*Listed records*:
=-=-=-=-=

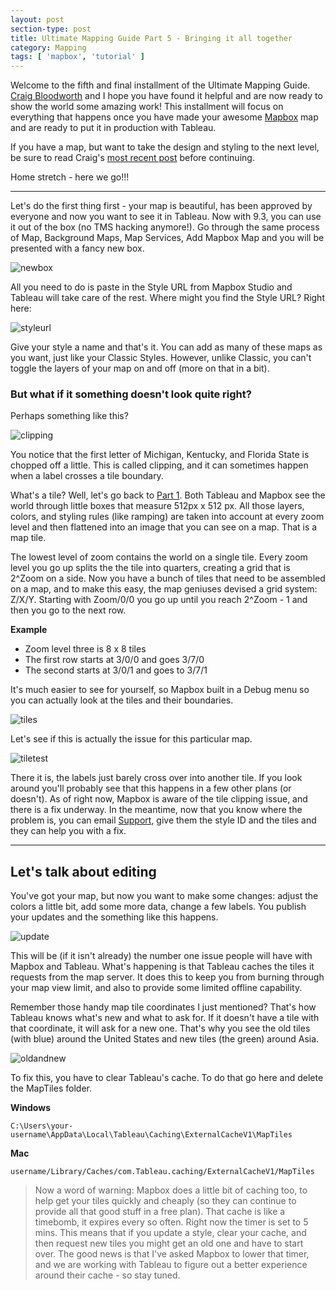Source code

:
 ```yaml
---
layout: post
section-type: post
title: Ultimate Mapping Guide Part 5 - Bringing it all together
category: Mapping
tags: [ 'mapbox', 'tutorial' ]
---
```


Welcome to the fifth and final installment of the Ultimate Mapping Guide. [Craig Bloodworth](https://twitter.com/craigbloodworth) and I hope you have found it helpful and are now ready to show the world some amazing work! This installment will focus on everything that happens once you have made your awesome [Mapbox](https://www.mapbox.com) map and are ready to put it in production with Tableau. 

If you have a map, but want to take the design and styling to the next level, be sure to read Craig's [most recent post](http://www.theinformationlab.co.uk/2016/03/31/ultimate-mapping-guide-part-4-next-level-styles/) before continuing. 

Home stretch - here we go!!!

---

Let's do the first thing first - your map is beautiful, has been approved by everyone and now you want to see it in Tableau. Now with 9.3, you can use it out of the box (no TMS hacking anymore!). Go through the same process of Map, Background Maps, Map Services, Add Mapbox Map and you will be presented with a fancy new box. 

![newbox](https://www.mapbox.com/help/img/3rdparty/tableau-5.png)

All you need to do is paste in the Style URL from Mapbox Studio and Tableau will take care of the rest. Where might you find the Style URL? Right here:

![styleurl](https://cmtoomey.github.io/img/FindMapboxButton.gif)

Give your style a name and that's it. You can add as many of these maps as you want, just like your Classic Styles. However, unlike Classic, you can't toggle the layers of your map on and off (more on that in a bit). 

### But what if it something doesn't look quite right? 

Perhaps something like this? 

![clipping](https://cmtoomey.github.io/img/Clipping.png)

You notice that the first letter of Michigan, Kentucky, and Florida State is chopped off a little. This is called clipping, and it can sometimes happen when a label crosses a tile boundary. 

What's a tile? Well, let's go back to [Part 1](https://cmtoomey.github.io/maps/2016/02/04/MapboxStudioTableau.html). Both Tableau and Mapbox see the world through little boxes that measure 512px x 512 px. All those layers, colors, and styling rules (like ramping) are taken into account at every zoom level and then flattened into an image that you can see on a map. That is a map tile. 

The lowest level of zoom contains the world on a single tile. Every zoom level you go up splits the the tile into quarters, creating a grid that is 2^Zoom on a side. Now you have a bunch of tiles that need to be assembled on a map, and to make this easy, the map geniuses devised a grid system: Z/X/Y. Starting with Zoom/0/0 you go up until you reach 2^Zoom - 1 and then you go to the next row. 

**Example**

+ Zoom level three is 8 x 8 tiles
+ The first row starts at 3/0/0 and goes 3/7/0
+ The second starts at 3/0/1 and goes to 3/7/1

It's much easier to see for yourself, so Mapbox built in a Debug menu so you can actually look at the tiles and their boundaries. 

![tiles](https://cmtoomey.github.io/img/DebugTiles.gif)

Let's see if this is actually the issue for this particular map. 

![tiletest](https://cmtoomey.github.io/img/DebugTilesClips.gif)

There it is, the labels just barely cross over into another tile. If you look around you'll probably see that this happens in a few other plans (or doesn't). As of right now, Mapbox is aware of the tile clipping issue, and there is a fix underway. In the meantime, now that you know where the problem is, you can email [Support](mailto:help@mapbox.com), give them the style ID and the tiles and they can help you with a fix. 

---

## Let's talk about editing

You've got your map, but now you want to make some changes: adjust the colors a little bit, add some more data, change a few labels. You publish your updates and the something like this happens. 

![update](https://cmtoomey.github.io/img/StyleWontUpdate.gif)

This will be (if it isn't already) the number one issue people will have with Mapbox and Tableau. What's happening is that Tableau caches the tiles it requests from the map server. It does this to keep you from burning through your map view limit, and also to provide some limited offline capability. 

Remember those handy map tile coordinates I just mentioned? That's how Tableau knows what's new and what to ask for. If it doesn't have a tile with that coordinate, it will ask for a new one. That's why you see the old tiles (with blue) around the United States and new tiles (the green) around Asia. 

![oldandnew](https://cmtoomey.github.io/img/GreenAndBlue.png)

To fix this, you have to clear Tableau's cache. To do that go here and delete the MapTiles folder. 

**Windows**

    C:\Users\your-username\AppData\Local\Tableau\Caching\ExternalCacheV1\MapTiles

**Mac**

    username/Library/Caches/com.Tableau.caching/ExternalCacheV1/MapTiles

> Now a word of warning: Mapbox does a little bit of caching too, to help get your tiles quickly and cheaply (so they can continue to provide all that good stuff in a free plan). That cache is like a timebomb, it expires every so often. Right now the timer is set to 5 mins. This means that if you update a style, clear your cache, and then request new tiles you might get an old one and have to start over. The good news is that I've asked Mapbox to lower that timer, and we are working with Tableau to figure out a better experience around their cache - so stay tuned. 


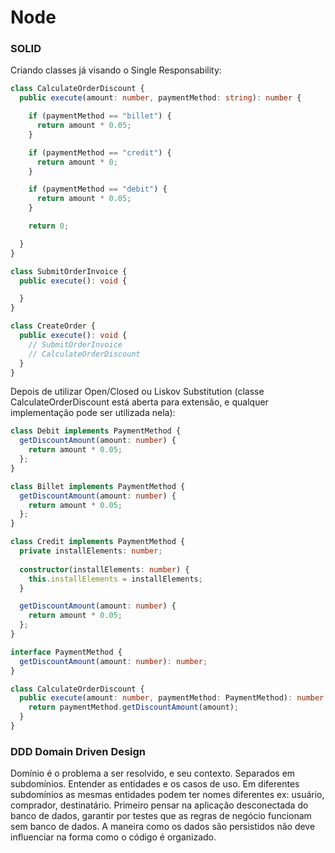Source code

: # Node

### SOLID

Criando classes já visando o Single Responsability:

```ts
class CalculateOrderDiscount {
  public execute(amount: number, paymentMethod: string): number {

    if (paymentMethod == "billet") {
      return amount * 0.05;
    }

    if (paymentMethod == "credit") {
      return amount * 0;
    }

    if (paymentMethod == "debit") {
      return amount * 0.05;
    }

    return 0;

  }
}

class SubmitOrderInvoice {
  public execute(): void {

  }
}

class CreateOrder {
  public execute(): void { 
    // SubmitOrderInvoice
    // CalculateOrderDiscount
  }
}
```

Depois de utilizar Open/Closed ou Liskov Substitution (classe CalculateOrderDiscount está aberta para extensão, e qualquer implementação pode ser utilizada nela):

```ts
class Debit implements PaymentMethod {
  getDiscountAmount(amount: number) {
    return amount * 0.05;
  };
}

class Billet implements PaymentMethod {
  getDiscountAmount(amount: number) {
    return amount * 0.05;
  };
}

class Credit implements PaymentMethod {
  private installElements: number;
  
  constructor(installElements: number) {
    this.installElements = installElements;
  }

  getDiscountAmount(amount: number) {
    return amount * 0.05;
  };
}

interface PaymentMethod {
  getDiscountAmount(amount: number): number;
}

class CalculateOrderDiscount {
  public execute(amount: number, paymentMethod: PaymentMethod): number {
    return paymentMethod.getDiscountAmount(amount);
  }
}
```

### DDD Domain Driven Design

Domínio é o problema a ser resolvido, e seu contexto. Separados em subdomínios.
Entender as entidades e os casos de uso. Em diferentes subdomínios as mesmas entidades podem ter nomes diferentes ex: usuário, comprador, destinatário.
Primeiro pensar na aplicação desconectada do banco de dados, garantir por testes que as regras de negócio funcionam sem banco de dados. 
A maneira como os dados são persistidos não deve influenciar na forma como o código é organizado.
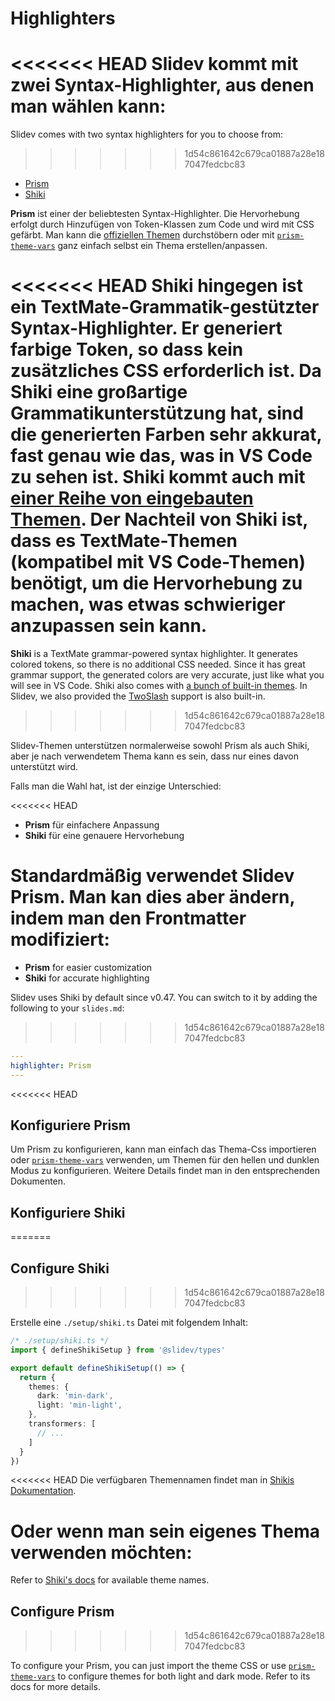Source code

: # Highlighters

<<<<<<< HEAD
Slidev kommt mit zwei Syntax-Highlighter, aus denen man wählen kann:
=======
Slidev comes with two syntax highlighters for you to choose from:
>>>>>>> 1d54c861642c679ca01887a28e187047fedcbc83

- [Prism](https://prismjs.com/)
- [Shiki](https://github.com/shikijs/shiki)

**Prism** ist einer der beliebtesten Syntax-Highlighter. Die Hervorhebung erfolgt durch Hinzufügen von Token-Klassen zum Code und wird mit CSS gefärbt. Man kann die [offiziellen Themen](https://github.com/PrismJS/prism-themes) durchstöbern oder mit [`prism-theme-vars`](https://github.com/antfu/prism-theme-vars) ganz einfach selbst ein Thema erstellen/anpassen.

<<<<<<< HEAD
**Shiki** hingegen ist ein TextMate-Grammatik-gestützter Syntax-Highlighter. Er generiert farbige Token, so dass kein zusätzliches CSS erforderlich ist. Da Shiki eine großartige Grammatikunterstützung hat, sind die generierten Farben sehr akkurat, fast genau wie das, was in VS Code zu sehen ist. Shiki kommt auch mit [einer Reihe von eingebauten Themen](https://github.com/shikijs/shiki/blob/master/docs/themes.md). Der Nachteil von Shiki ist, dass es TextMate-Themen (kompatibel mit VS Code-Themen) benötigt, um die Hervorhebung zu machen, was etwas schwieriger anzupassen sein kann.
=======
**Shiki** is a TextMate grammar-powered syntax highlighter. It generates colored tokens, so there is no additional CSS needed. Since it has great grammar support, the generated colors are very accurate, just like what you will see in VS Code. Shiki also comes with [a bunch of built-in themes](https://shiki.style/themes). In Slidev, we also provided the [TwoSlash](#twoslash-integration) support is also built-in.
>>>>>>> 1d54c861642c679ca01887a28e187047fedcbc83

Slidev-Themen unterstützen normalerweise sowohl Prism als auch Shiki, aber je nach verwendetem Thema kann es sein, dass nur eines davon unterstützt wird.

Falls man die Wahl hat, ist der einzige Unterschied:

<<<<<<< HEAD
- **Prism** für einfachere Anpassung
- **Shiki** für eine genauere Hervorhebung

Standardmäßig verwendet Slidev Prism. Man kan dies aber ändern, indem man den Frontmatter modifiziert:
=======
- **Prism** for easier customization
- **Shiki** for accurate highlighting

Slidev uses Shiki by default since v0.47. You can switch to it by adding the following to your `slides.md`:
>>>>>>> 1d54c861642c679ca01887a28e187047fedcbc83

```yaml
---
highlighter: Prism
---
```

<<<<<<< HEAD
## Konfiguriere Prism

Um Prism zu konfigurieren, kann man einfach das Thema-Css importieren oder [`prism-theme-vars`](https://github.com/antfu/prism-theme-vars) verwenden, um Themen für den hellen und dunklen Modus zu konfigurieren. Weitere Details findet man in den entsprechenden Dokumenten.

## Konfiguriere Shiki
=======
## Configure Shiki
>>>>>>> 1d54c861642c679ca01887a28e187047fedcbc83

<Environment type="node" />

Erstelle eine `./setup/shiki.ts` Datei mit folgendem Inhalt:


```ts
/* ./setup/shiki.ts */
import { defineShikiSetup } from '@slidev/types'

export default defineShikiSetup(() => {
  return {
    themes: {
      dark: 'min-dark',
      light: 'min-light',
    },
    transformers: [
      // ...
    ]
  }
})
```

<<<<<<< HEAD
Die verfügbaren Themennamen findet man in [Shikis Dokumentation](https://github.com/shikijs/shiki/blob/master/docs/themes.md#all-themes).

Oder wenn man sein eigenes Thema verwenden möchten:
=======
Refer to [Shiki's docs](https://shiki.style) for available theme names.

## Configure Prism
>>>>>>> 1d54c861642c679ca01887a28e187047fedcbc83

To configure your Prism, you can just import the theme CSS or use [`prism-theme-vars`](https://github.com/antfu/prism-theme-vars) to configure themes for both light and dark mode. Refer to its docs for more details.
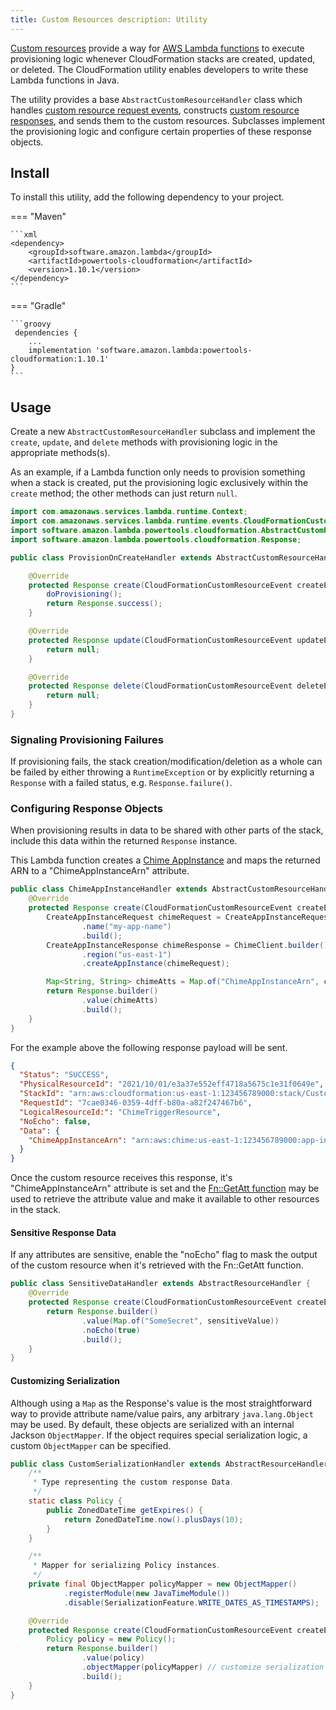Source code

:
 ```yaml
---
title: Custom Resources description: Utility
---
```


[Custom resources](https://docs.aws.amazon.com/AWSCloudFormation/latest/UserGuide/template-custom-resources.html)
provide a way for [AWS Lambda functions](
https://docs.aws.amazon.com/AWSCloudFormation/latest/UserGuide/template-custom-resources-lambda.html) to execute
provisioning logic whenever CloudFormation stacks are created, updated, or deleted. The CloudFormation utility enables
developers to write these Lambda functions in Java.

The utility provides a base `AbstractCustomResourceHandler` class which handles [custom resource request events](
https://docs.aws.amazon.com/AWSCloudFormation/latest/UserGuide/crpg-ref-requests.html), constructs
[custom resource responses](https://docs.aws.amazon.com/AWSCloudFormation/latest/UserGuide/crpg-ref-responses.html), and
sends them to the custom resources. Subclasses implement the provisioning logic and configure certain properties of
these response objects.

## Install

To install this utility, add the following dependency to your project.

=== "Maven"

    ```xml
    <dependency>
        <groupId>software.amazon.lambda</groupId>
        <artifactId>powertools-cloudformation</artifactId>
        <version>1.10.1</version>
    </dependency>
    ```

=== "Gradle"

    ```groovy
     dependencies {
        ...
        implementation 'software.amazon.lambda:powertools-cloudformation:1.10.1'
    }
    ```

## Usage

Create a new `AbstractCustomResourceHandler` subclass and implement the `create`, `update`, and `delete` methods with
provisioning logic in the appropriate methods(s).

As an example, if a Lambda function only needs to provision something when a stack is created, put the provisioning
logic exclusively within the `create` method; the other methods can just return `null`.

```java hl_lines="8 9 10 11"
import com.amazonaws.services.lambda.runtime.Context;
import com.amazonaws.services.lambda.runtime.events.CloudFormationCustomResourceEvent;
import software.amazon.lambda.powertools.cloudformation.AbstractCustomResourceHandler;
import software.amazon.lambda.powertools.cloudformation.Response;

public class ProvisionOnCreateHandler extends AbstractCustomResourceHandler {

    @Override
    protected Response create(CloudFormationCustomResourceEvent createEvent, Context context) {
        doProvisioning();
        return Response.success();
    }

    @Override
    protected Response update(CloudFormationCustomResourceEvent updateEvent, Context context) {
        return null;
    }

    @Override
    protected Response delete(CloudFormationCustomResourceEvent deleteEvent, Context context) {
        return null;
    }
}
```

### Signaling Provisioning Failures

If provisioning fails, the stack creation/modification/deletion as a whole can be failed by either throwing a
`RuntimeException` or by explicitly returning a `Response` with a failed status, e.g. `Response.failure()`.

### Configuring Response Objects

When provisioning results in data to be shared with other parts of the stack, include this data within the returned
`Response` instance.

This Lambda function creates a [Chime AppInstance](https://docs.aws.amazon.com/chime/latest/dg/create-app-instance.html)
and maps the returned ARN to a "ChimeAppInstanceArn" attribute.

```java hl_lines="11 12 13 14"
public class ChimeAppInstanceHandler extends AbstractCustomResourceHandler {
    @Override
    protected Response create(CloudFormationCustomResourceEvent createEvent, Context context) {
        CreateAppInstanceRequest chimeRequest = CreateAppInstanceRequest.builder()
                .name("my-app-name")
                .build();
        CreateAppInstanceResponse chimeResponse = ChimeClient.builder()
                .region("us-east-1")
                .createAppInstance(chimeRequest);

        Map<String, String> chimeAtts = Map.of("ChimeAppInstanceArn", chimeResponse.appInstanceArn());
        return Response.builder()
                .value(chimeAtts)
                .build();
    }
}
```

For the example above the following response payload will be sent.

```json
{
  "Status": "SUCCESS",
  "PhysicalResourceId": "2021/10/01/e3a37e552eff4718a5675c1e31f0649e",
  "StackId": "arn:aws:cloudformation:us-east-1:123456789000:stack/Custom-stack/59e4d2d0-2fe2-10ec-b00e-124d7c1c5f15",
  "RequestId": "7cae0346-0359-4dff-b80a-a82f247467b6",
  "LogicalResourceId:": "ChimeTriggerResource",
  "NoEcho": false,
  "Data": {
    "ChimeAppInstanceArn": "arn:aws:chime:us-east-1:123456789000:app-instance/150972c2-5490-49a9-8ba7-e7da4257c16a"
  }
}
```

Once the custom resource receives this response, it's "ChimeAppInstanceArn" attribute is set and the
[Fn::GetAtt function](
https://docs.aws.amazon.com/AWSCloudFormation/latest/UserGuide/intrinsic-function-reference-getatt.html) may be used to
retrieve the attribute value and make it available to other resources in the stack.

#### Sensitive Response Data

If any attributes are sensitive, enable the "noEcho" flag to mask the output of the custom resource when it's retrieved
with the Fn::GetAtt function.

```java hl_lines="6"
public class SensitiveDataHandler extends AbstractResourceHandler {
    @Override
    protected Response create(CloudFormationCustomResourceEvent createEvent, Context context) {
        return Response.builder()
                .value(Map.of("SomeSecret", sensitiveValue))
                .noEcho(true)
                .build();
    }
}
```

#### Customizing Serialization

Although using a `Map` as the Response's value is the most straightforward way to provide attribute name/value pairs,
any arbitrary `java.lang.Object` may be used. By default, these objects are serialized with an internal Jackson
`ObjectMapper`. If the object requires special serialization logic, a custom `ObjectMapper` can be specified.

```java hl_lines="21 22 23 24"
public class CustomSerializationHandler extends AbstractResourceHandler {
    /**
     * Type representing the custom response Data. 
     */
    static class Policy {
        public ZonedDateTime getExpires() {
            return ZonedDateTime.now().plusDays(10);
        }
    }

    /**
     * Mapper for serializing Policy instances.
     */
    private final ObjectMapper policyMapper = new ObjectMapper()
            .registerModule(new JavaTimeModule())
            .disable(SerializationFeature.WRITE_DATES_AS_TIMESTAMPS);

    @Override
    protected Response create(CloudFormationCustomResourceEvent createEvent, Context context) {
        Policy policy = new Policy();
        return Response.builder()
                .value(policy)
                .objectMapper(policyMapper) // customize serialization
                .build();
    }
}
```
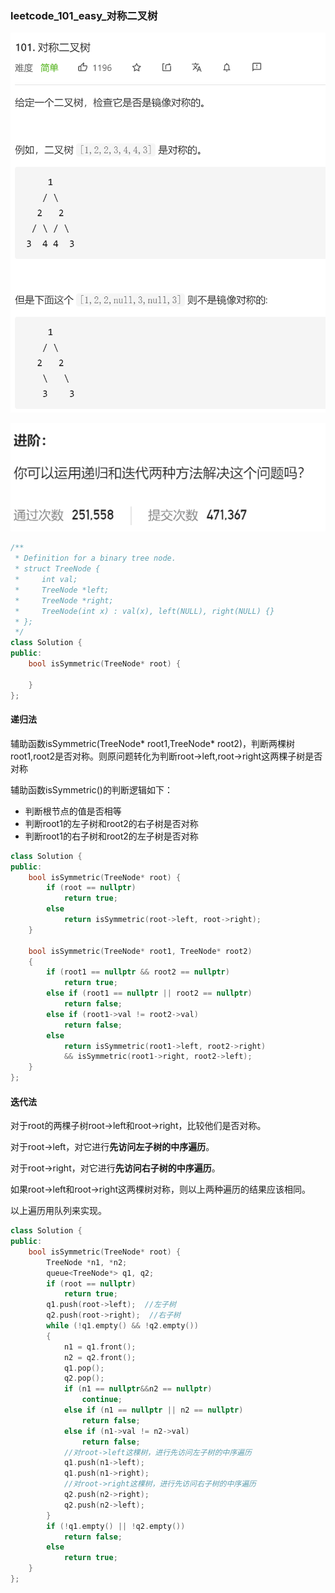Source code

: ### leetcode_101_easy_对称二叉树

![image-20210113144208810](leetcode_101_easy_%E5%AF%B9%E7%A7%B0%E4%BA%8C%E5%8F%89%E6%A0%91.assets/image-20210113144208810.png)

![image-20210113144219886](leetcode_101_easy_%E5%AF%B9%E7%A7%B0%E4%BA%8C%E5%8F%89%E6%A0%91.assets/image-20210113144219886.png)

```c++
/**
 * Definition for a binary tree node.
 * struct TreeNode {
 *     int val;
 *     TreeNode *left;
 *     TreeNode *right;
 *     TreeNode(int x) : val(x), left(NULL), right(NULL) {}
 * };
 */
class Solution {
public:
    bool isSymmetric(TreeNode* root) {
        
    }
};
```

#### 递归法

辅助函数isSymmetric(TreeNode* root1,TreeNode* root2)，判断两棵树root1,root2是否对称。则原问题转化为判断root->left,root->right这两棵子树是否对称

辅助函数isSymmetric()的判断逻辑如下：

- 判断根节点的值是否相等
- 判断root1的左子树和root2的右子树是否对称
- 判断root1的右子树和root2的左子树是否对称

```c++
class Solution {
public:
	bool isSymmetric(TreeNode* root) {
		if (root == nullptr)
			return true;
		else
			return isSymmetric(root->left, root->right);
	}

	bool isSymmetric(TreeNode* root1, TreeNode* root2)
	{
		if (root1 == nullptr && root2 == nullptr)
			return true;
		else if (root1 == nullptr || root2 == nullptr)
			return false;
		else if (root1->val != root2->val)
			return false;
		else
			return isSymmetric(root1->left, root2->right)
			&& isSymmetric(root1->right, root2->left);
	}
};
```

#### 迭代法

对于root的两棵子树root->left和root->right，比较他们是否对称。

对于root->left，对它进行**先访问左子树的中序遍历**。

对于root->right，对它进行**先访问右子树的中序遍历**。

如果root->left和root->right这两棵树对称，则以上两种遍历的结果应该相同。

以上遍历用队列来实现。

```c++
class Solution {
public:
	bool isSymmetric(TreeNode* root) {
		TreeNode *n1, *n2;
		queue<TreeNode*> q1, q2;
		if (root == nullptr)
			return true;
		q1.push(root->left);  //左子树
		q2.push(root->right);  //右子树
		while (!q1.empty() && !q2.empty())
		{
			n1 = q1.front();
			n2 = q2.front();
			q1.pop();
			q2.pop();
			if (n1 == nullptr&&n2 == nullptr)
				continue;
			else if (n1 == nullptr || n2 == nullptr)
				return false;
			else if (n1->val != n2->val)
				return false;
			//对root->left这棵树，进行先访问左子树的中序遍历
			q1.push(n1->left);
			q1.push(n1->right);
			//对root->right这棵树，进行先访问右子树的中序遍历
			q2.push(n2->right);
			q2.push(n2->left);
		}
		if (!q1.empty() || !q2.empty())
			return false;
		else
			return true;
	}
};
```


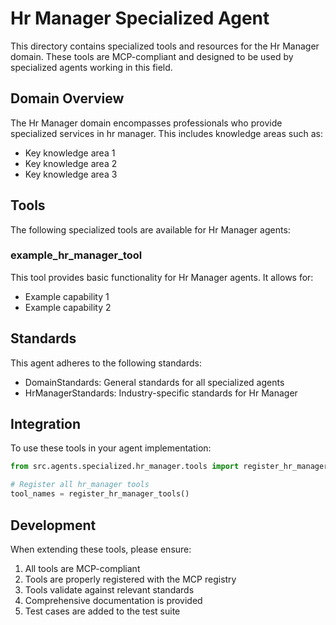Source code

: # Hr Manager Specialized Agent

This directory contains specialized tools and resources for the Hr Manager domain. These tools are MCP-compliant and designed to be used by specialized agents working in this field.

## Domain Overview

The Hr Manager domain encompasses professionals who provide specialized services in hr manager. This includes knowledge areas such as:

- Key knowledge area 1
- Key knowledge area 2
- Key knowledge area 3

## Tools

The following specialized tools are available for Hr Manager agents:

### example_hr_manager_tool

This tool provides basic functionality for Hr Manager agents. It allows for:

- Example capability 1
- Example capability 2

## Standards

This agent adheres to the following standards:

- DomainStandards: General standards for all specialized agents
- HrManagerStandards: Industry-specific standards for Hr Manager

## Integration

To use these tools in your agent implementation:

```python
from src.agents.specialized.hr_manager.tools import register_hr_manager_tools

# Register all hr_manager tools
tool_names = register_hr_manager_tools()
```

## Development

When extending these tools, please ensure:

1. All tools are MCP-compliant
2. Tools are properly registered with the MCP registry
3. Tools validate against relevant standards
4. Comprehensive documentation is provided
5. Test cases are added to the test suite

=-=-=-=-=

*Goal of the exercise*: Look through the entries and copy every line in which the string "chimeResponse" appears.

*Answer section*:
        CreateAppInstanceResponse chimeResponse = ChimeClient.builder()
        Map<String, String> chimeAtts = Map.of("ChimeAppInstanceArn", chimeResponse.appInstanceArn());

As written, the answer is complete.